[Dataset entries]
-=-=-=-=-

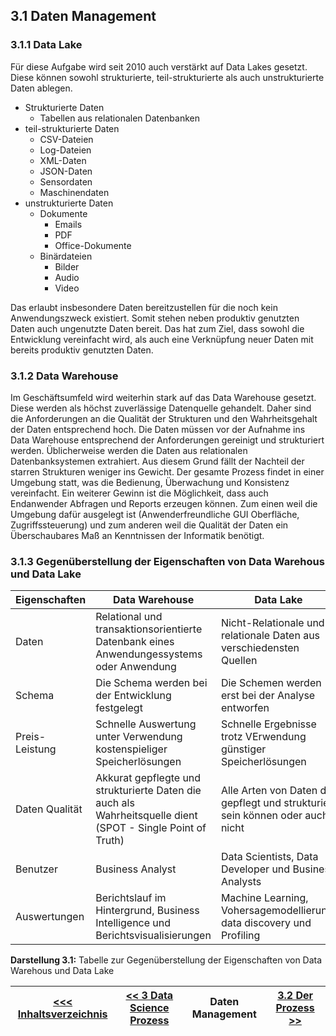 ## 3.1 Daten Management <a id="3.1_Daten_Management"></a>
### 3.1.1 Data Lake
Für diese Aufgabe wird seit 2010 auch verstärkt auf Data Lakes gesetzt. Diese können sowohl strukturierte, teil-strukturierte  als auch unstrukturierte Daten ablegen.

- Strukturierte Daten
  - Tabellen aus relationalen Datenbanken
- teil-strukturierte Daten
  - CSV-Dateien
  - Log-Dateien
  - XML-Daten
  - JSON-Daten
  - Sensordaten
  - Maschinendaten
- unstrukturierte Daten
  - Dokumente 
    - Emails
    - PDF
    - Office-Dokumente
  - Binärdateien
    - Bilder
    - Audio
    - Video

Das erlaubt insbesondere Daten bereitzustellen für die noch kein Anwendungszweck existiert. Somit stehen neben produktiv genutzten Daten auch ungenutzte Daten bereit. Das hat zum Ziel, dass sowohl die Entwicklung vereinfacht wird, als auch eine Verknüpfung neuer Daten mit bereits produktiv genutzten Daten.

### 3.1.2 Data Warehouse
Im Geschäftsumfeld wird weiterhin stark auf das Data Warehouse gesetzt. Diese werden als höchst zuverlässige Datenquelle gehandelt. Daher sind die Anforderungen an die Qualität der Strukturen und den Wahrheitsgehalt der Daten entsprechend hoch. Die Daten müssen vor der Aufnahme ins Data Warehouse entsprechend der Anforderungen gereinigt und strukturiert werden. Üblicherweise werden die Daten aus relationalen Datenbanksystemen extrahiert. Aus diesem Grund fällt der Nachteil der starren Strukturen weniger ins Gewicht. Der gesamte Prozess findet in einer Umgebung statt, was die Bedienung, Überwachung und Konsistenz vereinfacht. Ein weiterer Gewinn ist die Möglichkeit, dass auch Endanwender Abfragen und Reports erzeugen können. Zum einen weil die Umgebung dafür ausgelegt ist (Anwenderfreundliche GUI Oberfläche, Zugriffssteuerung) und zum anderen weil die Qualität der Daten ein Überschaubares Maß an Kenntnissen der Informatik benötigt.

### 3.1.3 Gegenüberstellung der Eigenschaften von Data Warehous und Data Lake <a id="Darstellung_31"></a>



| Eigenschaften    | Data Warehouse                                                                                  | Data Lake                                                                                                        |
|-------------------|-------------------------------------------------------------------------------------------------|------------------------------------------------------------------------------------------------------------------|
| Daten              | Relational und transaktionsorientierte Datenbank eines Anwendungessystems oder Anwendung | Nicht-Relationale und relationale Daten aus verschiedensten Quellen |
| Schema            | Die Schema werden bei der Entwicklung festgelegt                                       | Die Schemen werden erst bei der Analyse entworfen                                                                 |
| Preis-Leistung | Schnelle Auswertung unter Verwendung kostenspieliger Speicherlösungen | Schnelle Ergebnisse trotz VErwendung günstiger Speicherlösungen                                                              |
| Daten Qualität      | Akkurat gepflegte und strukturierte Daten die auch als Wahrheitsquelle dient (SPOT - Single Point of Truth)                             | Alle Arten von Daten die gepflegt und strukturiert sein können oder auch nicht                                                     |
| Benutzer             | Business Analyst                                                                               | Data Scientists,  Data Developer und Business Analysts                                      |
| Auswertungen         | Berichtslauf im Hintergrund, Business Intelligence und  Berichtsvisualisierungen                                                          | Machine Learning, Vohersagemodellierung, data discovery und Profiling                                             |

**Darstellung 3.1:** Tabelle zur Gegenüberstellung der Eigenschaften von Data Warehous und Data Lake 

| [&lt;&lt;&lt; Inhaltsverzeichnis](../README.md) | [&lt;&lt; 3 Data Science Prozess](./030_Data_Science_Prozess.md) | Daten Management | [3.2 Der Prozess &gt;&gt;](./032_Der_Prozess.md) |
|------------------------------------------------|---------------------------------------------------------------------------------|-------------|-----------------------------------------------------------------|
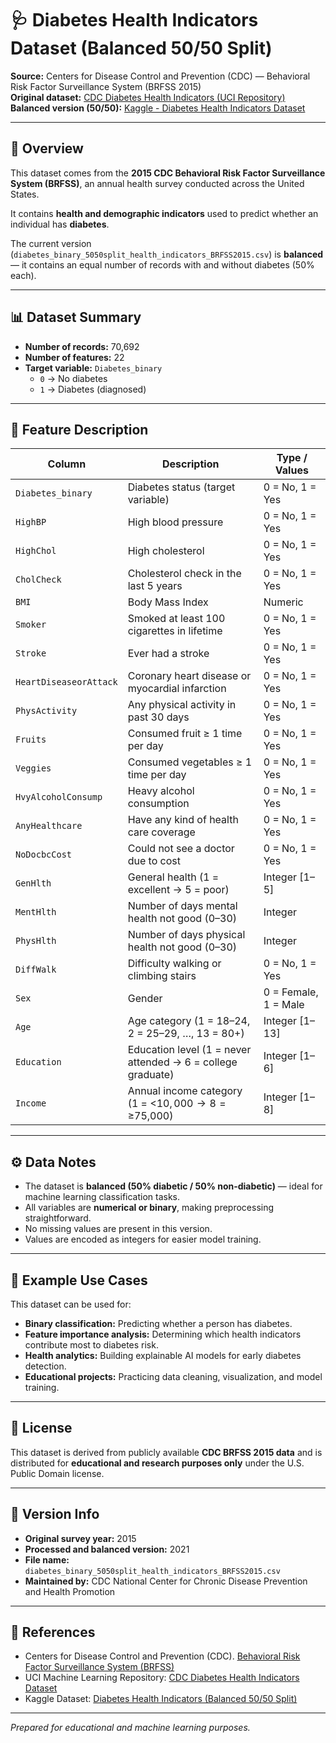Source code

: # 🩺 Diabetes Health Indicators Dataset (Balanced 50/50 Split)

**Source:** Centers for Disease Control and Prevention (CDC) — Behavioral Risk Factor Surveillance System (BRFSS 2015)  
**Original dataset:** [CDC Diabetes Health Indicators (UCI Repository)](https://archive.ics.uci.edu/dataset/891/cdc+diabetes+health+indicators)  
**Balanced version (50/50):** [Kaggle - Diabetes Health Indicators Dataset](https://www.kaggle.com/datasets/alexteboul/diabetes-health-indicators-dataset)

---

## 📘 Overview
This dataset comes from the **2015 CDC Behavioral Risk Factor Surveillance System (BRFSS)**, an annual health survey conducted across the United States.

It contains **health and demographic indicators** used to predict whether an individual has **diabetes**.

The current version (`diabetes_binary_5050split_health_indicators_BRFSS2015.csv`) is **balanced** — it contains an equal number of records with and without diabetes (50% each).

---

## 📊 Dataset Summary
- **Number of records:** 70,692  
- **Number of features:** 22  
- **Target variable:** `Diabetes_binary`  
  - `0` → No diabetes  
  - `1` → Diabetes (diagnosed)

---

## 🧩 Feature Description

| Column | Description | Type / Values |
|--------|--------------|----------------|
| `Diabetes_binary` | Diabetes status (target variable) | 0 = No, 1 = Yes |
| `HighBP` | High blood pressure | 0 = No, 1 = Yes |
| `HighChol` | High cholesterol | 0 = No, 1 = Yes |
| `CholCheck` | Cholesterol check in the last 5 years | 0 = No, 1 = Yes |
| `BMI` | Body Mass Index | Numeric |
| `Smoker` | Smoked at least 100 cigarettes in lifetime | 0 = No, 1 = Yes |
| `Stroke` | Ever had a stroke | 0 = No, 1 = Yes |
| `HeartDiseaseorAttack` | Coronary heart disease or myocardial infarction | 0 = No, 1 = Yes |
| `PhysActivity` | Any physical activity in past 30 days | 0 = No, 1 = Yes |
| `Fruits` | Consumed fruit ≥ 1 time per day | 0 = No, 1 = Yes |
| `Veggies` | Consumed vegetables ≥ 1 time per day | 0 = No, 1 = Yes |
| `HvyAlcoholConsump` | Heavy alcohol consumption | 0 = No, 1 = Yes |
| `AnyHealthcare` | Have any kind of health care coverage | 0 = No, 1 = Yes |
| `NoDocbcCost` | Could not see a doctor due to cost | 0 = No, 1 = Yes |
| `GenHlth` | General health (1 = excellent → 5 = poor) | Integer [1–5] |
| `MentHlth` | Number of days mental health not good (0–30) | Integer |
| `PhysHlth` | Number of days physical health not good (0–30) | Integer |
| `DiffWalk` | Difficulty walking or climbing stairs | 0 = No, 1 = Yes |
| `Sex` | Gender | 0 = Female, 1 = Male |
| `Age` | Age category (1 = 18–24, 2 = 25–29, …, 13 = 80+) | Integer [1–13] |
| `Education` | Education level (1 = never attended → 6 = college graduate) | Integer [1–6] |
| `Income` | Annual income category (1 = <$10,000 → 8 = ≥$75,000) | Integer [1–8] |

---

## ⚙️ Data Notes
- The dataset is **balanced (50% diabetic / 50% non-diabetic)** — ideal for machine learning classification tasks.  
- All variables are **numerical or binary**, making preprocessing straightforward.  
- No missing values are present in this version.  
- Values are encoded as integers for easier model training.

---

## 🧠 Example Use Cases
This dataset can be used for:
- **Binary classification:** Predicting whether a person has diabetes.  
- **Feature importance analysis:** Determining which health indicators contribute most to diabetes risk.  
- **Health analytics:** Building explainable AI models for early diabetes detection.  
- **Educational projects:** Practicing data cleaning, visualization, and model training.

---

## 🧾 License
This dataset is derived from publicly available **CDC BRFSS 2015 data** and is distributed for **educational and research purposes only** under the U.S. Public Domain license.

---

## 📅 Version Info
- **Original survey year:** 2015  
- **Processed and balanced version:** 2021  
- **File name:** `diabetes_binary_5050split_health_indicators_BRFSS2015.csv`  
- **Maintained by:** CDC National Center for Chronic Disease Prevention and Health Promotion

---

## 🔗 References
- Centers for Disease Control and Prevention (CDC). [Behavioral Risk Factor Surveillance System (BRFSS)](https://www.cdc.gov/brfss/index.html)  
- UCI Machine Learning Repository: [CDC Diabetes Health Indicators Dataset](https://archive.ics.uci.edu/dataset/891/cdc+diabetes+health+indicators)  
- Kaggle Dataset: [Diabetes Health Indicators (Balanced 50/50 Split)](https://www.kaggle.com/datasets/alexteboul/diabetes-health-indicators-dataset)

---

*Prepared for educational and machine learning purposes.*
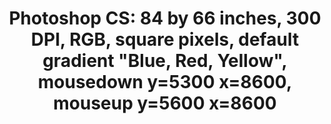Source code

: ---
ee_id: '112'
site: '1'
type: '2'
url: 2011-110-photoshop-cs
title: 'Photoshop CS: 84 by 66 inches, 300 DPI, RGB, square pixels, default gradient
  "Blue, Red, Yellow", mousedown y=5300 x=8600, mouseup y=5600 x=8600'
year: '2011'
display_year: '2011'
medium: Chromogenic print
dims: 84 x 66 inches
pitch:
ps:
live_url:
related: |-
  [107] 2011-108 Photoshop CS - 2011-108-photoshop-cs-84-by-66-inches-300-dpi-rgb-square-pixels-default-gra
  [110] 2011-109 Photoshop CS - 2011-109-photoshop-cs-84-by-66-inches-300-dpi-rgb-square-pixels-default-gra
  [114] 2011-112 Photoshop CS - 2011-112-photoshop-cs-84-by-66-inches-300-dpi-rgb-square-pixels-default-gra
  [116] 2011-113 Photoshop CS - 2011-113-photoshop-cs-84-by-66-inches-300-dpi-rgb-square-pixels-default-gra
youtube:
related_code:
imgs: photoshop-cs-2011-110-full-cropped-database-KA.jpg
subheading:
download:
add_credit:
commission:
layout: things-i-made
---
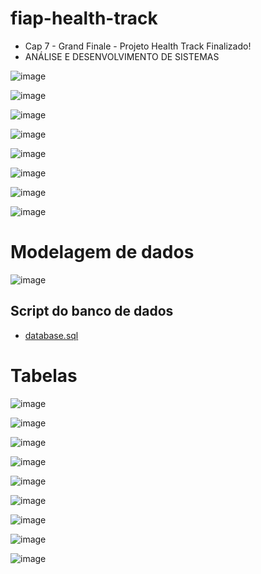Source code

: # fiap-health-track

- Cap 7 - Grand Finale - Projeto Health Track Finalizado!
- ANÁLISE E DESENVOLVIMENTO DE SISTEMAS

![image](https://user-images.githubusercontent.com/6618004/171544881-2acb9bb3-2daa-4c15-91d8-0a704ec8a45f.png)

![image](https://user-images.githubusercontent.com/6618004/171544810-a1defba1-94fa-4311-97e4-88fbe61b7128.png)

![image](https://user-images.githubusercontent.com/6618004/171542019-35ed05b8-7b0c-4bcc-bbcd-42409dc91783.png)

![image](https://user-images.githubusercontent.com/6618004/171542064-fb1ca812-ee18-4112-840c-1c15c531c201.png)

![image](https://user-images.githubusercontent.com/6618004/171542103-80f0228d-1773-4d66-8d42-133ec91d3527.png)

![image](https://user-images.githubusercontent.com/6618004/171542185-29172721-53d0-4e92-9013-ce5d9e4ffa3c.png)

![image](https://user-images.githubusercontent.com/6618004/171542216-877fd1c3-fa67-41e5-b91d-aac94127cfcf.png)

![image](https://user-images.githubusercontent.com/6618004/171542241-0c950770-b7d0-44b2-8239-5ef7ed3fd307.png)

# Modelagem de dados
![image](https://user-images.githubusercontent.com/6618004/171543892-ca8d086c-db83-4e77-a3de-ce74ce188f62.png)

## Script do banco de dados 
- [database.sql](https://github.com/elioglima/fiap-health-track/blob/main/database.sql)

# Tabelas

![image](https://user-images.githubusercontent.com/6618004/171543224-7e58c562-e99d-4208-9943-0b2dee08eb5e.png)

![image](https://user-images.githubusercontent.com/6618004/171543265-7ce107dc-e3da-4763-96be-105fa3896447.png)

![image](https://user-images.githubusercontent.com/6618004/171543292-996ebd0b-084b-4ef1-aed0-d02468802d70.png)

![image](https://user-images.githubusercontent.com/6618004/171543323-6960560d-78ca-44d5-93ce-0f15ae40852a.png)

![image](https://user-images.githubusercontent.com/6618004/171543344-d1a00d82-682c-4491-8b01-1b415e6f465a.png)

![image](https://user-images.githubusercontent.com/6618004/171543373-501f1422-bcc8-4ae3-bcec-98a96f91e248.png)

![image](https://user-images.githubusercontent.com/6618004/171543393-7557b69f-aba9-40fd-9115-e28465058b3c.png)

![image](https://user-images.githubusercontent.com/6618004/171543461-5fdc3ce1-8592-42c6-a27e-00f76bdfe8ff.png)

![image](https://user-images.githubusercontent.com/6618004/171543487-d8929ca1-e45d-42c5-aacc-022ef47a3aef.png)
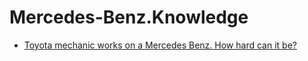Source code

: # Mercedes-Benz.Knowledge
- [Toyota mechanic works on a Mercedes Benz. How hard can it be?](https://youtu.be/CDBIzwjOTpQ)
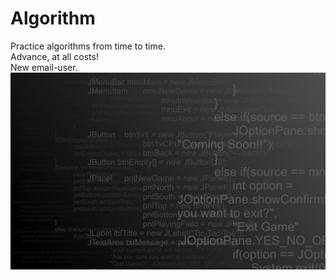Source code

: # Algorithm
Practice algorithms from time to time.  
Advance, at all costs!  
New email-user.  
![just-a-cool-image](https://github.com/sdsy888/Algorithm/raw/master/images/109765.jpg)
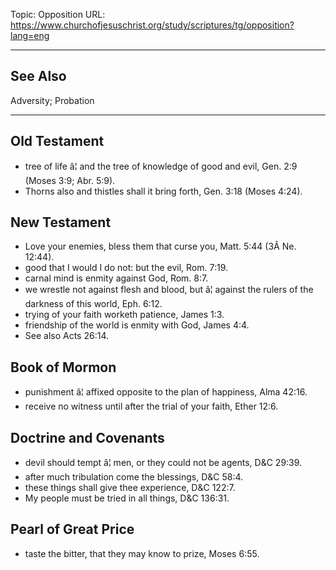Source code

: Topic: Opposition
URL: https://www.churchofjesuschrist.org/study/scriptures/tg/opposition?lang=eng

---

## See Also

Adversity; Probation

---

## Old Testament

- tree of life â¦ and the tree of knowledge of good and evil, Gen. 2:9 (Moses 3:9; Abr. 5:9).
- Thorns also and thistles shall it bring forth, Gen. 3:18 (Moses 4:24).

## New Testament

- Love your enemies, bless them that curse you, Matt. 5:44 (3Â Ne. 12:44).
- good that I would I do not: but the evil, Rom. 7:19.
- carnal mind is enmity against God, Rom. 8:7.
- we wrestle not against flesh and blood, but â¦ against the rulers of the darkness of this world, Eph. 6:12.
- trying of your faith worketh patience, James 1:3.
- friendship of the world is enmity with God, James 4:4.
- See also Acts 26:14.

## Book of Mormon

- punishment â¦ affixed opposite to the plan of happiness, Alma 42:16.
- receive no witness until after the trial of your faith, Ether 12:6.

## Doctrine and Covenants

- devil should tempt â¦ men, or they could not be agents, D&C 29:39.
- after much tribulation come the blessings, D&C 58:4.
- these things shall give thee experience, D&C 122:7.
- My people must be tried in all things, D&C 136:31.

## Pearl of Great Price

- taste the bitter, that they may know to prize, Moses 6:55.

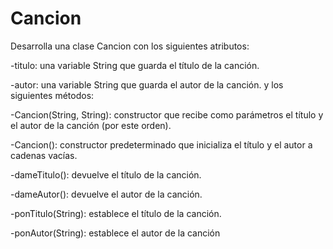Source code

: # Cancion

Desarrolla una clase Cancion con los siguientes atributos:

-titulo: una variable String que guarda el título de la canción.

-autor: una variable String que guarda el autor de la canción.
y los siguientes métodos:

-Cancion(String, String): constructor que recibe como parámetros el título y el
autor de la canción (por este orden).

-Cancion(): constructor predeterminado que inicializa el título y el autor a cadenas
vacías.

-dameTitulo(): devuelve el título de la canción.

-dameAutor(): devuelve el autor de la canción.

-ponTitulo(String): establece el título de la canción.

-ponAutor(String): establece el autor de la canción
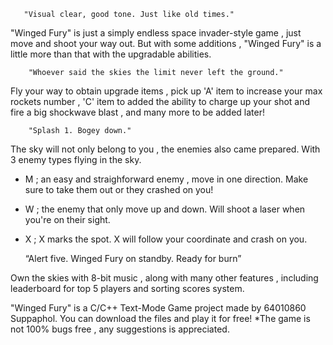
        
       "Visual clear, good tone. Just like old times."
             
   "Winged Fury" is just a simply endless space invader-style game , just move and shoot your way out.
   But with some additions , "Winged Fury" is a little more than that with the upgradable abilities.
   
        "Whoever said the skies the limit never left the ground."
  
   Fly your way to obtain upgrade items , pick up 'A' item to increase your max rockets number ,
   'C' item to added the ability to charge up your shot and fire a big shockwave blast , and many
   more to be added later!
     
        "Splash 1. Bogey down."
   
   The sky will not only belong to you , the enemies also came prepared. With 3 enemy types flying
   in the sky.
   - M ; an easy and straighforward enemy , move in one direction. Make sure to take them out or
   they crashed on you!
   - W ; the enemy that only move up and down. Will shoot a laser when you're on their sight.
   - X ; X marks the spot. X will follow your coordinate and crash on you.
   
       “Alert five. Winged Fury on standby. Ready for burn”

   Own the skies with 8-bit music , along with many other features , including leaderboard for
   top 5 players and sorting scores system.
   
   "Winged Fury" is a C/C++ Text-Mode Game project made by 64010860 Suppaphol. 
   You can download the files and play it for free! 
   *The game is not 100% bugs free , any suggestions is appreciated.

-=-=-=-=-

Tally every line in these entries where the string "autor" occurs. The tally alone is the answer.

Solution to this task:
5